» Exercise requirements
Copy out the listing below so that each line matches exactly.

» Excerpted records
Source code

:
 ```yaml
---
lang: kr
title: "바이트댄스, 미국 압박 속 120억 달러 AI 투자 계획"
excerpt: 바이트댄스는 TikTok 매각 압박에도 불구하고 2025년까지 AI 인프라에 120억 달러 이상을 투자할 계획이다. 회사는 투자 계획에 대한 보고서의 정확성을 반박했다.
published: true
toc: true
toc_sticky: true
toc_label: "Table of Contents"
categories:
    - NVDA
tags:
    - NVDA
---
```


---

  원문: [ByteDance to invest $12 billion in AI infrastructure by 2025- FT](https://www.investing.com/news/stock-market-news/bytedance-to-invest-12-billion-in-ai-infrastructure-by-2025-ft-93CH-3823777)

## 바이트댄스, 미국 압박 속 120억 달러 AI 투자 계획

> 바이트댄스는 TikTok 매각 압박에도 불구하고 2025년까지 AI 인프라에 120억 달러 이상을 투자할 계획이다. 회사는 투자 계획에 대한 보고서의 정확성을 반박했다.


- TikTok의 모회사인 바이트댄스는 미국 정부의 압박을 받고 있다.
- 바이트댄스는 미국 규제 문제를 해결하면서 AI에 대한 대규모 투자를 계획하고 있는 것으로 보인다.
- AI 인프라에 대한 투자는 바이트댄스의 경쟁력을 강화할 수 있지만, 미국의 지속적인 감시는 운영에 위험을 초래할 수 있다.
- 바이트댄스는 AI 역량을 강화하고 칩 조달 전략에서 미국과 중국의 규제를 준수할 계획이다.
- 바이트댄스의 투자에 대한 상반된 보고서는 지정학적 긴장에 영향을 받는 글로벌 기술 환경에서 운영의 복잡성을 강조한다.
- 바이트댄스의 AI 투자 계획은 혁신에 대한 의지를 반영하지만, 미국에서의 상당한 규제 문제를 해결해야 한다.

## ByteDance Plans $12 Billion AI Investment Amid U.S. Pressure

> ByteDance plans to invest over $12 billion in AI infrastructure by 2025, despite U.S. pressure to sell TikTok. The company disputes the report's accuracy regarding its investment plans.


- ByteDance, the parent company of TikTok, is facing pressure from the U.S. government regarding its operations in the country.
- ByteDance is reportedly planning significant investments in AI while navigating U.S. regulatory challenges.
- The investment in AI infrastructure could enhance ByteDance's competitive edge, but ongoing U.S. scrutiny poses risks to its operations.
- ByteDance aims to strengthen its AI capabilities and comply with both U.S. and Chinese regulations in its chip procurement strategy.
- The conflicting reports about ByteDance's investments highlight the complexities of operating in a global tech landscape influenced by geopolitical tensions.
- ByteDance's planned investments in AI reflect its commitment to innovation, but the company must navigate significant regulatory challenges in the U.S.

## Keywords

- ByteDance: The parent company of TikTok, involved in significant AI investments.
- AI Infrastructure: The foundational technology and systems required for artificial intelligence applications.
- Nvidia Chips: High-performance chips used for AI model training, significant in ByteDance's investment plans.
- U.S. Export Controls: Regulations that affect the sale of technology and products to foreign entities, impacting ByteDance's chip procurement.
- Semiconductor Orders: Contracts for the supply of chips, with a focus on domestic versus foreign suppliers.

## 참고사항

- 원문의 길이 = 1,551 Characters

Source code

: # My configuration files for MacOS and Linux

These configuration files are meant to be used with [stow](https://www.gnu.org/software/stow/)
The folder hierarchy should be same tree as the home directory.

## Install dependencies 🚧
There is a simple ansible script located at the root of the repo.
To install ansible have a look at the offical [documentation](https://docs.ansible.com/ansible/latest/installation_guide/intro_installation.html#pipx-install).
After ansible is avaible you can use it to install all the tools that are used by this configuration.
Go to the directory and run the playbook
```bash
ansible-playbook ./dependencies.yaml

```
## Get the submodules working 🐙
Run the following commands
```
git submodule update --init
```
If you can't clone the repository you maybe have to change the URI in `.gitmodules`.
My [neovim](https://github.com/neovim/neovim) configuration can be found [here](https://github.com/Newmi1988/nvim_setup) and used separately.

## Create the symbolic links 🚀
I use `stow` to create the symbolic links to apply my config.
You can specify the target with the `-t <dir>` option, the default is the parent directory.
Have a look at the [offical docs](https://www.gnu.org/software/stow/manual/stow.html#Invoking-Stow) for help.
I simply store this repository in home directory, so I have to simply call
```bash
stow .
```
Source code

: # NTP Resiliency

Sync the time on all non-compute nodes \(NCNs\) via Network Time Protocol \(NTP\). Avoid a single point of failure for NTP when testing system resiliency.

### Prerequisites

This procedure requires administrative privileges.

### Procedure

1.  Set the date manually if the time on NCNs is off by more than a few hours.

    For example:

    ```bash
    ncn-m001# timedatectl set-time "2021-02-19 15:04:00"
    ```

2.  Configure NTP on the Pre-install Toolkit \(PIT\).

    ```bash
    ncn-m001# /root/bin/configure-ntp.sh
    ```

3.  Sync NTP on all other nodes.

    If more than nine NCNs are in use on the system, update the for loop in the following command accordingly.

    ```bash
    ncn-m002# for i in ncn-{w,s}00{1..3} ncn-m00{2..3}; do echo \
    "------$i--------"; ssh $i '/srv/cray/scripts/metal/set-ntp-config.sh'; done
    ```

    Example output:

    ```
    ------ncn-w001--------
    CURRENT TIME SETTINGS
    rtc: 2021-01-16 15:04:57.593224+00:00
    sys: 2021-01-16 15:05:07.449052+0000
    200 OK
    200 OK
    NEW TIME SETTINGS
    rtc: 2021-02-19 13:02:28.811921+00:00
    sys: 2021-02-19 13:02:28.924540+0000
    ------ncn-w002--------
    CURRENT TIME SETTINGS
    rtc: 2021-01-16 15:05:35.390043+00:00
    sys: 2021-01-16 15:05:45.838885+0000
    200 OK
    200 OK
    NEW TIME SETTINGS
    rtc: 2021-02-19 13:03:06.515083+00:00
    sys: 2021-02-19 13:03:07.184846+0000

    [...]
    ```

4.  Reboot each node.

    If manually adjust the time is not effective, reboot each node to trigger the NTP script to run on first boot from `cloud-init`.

» Exercise response
Source code

:
 ```yaml
---
lang: kr
title: "바이트댄스, 미국 압박 속 120억 달러 AI 투자 계획"
excerpt: 바이트댄스는 TikTok 매각 압박에도 불구하고 2025년까지 AI 인프라에 120억 달러 이상을 투자할 계획이다. 회사는 투자 계획에 대한 보고서의 정확성을 반박했다.
published: true
toc: true
toc_sticky: true
toc_label: "Table of Contents"
categories:
    - NVDA
tags:
    - NVDA
---
```


---

  원문: [ByteDance to invest $12 billion in AI infrastructure by 2025- FT](https://www.investing.com/news/stock-market-news/bytedance-to-invest-12-billion-in-ai-infrastructure-by-2025-ft-93CH-3823777)

## 바이트댄스, 미국 압박 속 120억 달러 AI 투자 계획

> 바이트댄스는 TikTok 매각 압박에도 불구하고 2025년까지 AI 인프라에 120억 달러 이상을 투자할 계획이다. 회사는 투자 계획에 대한 보고서의 정확성을 반박했다.


- TikTok의 모회사인 바이트댄스는 미국 정부의 압박을 받고 있다.
- 바이트댄스는 미국 규제 문제를 해결하면서 AI에 대한 대규모 투자를 계획하고 있는 것으로 보인다.
- AI 인프라에 대한 투자는 바이트댄스의 경쟁력을 강화할 수 있지만, 미국의 지속적인 감시는 운영에 위험을 초래할 수 있다.
- 바이트댄스는 AI 역량을 강화하고 칩 조달 전략에서 미국과 중국의 규제를 준수할 계획이다.
- 바이트댄스의 투자에 대한 상반된 보고서는 지정학적 긴장에 영향을 받는 글로벌 기술 환경에서 운영의 복잡성을 강조한다.
- 바이트댄스의 AI 투자 계획은 혁신에 대한 의지를 반영하지만, 미국에서의 상당한 규제 문제를 해결해야 한다.

## ByteDance Plans $12 Billion AI Investment Amid U.S. Pressure

> ByteDance plans to invest over $12 billion in AI infrastructure by 2025, despite U.S. pressure to sell TikTok. The company disputes the report's accuracy regarding its investment plans.


- ByteDance, the parent company of TikTok, is facing pressure from the U.S. government regarding its operations in the country.
- ByteDance is reportedly planning significant investments in AI while navigating U.S. regulatory challenges.
- The investment in AI infrastructure could enhance ByteDance's competitive edge, but ongoing U.S. scrutiny poses risks to its operations.
- ByteDance aims to strengthen its AI capabilities and comply with both U.S. and Chinese regulations in its chip procurement strategy.
- The conflicting reports about ByteDance's investments highlight the complexities of operating in a global tech landscape influenced by geopolitical tensions.
- ByteDance's planned investments in AI reflect its commitment to innovation, but the company must navigate significant regulatory challenges in the U.S.

## Keywords

- ByteDance: The parent company of TikTok, involved in significant AI investments.
- AI Infrastructure: The foundational technology and systems required for artificial intelligence applications.
- Nvidia Chips: High-performance chips used for AI model training, significant in ByteDance's investment plans.
- U.S. Export Controls: Regulations that affect the sale of technology and products to foreign entities, impacting ByteDance's chip procurement.
- Semiconductor Orders: Contracts for the supply of chips, with a focus on domestic versus foreign suppliers.

## 참고사항

- 원문의 길이 = 1,551 Characters

Source code

: # My configuration files for MacOS and Linux

These configuration files are meant to be used with [stow](https://www.gnu.org/software/stow/)
The folder hierarchy should be same tree as the home directory.

## Install dependencies 🚧
There is a simple ansible script located at the root of the repo.
To install ansible have a look at the offical [documentation](https://docs.ansible.com/ansible/latest/installation_guide/intro_installation.html#pipx-install).
After ansible is avaible you can use it to install all the tools that are used by this configuration.
Go to the directory and run the playbook
```bash
ansible-playbook ./dependencies.yaml

```
## Get the submodules working 🐙
Run the following commands
```
git submodule update --init
```
If you can't clone the repository you maybe have to change the URI in `.gitmodules`.
My [neovim](https://github.com/neovim/neovim) configuration can be found [here](https://github.com/Newmi1988/nvim_setup) and used separately.

## Create the symbolic links 🚀
I use `stow` to create the symbolic links to apply my config.
You can specify the target with the `-t <dir>` option, the default is the parent directory.
Have a look at the [offical docs](https://www.gnu.org/software/stow/manual/stow.html#Invoking-Stow) for help.
I simply store this repository in home directory, so I have to simply call
```bash
stow .
```
Source code

: # NTP Resiliency

Sync the time on all non-compute nodes \(NCNs\) via Network Time Protocol \(NTP\). Avoid a single point of failure for NTP when testing system resiliency.

### Prerequisites

This procedure requires administrative privileges.

### Procedure

1.  Set the date manually if the time on NCNs is off by more than a few hours.

    For example:

    ```bash
    ncn-m001# timedatectl set-time "2021-02-19 15:04:00"
    ```

2.  Configure NTP on the Pre-install Toolkit \(PIT\).

    ```bash
    ncn-m001# /root/bin/configure-ntp.sh
    ```

3.  Sync NTP on all other nodes.

    If more than nine NCNs are in use on the system, update the for loop in the following command accordingly.

    ```bash
    ncn-m002# for i in ncn-{w,s}00{1..3} ncn-m00{2..3}; do echo \
    "------$i--------"; ssh $i '/srv/cray/scripts/metal/set-ntp-config.sh'; done
    ```

    Example output:

    ```
    ------ncn-w001--------
    CURRENT TIME SETTINGS
    rtc: 2021-01-16 15:04:57.593224+00:00
    sys: 2021-01-16 15:05:07.449052+0000
    200 OK
    200 OK
    NEW TIME SETTINGS
    rtc: 2021-02-19 13:02:28.811921+00:00
    sys: 2021-02-19 13:02:28.924540+0000
    ------ncn-w002--------
    CURRENT TIME SETTINGS
    rtc: 2021-01-16 15:05:35.390043+00:00
    sys: 2021-01-16 15:05:45.838885+0000
    200 OK
    200 OK
    NEW TIME SETTINGS
    rtc: 2021-02-19 13:03:06.515083+00:00
    sys: 2021-02-19 13:03:07.184846+0000

    [...]
    ```

4.  Reboot each node.

    If manually adjust the time is not effective, reboot each node to trigger the NTP script to run on first boot from `cloud-init`.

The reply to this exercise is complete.